_Records from a data source_.
——

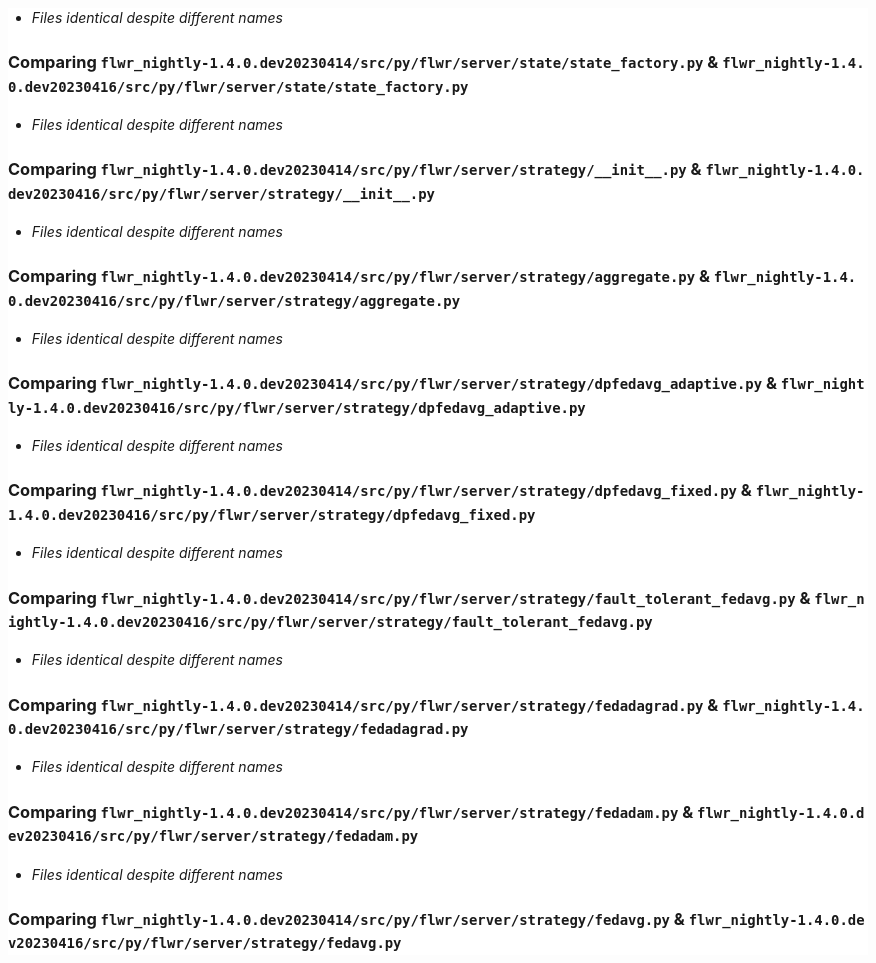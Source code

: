  * *Files identical despite different names*

### Comparing `flwr_nightly-1.4.0.dev20230414/src/py/flwr/server/state/state_factory.py` & `flwr_nightly-1.4.0.dev20230416/src/py/flwr/server/state/state_factory.py`

 * *Files identical despite different names*

### Comparing `flwr_nightly-1.4.0.dev20230414/src/py/flwr/server/strategy/__init__.py` & `flwr_nightly-1.4.0.dev20230416/src/py/flwr/server/strategy/__init__.py`

 * *Files identical despite different names*

### Comparing `flwr_nightly-1.4.0.dev20230414/src/py/flwr/server/strategy/aggregate.py` & `flwr_nightly-1.4.0.dev20230416/src/py/flwr/server/strategy/aggregate.py`

 * *Files identical despite different names*

### Comparing `flwr_nightly-1.4.0.dev20230414/src/py/flwr/server/strategy/dpfedavg_adaptive.py` & `flwr_nightly-1.4.0.dev20230416/src/py/flwr/server/strategy/dpfedavg_adaptive.py`

 * *Files identical despite different names*

### Comparing `flwr_nightly-1.4.0.dev20230414/src/py/flwr/server/strategy/dpfedavg_fixed.py` & `flwr_nightly-1.4.0.dev20230416/src/py/flwr/server/strategy/dpfedavg_fixed.py`

 * *Files identical despite different names*

### Comparing `flwr_nightly-1.4.0.dev20230414/src/py/flwr/server/strategy/fault_tolerant_fedavg.py` & `flwr_nightly-1.4.0.dev20230416/src/py/flwr/server/strategy/fault_tolerant_fedavg.py`

 * *Files identical despite different names*

### Comparing `flwr_nightly-1.4.0.dev20230414/src/py/flwr/server/strategy/fedadagrad.py` & `flwr_nightly-1.4.0.dev20230416/src/py/flwr/server/strategy/fedadagrad.py`

 * *Files identical despite different names*

### Comparing `flwr_nightly-1.4.0.dev20230414/src/py/flwr/server/strategy/fedadam.py` & `flwr_nightly-1.4.0.dev20230416/src/py/flwr/server/strategy/fedadam.py`

 * *Files identical despite different names*

### Comparing `flwr_nightly-1.4.0.dev20230414/src/py/flwr/server/strategy/fedavg.py` & `flwr_nightly-1.4.0.dev20230416/src/py/flwr/server/strategy/fedavg.py`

——

_TASK STATEMENT_.
Give the data back exactly, omitting all pictures.

_PROBLEM SOLUTION_.
Source code

:  * *Files identical despite different names*

### Comparing `flwr_nightly-1.4.0.dev20230414/src/py/flwr/server/state/state_factory.py` & `flwr_nightly-1.4.0.dev20230416/src/py/flwr/server/state/state_factory.py`

 * *Files identical despite different names*

### Comparing `flwr_nightly-1.4.0.dev20230414/src/py/flwr/server/strategy/__init__.py` & `flwr_nightly-1.4.0.dev20230416/src/py/flwr/server/strategy/__init__.py`

 * *Files identical despite different names*

### Comparing `flwr_nightly-1.4.0.dev20230414/src/py/flwr/server/strategy/aggregate.py` & `flwr_nightly-1.4.0.dev20230416/src/py/flwr/server/strategy/aggregate.py`

 * *Files identical despite different names*

### Comparing `flwr_nightly-1.4.0.dev20230414/src/py/flwr/server/strategy/dpfedavg_adaptive.py` & `flwr_nightly-1.4.0.dev20230416/src/py/flwr/server/strategy/dpfedavg_adaptive.py`

 * *Files identical despite different names*

### Comparing `flwr_nightly-1.4.0.dev20230414/src/py/flwr/server/strategy/dpfedavg_fixed.py` & `flwr_nightly-1.4.0.dev20230416/src/py/flwr/server/strategy/dpfedavg_fixed.py`

 * *Files identical despite different names*

### Comparing `flwr_nightly-1.4.0.dev20230414/src/py/flwr/server/strategy/fault_tolerant_fedavg.py` & `flwr_nightly-1.4.0.dev20230416/src/py/flwr/server/strategy/fault_tolerant_fedavg.py`

 * *Files identical despite different names*

### Comparing `flwr_nightly-1.4.0.dev20230414/src/py/flwr/server/strategy/fedadagrad.py` & `flwr_nightly-1.4.0.dev20230416/src/py/flwr/server/strategy/fedadagrad.py`

 * *Files identical despite different names*

### Comparing `flwr_nightly-1.4.0.dev20230414/src/py/flwr/server/strategy/fedadam.py` & `flwr_nightly-1.4.0.dev20230416/src/py/flwr/server/strategy/fedadam.py`

 * *Files identical despite different names*

### Comparing `flwr_nightly-1.4.0.dev20230414/src/py/flwr/server/strategy/fedavg.py` & `flwr_nightly-1.4.0.dev20230416/src/py/flwr/server/strategy/fedavg.py`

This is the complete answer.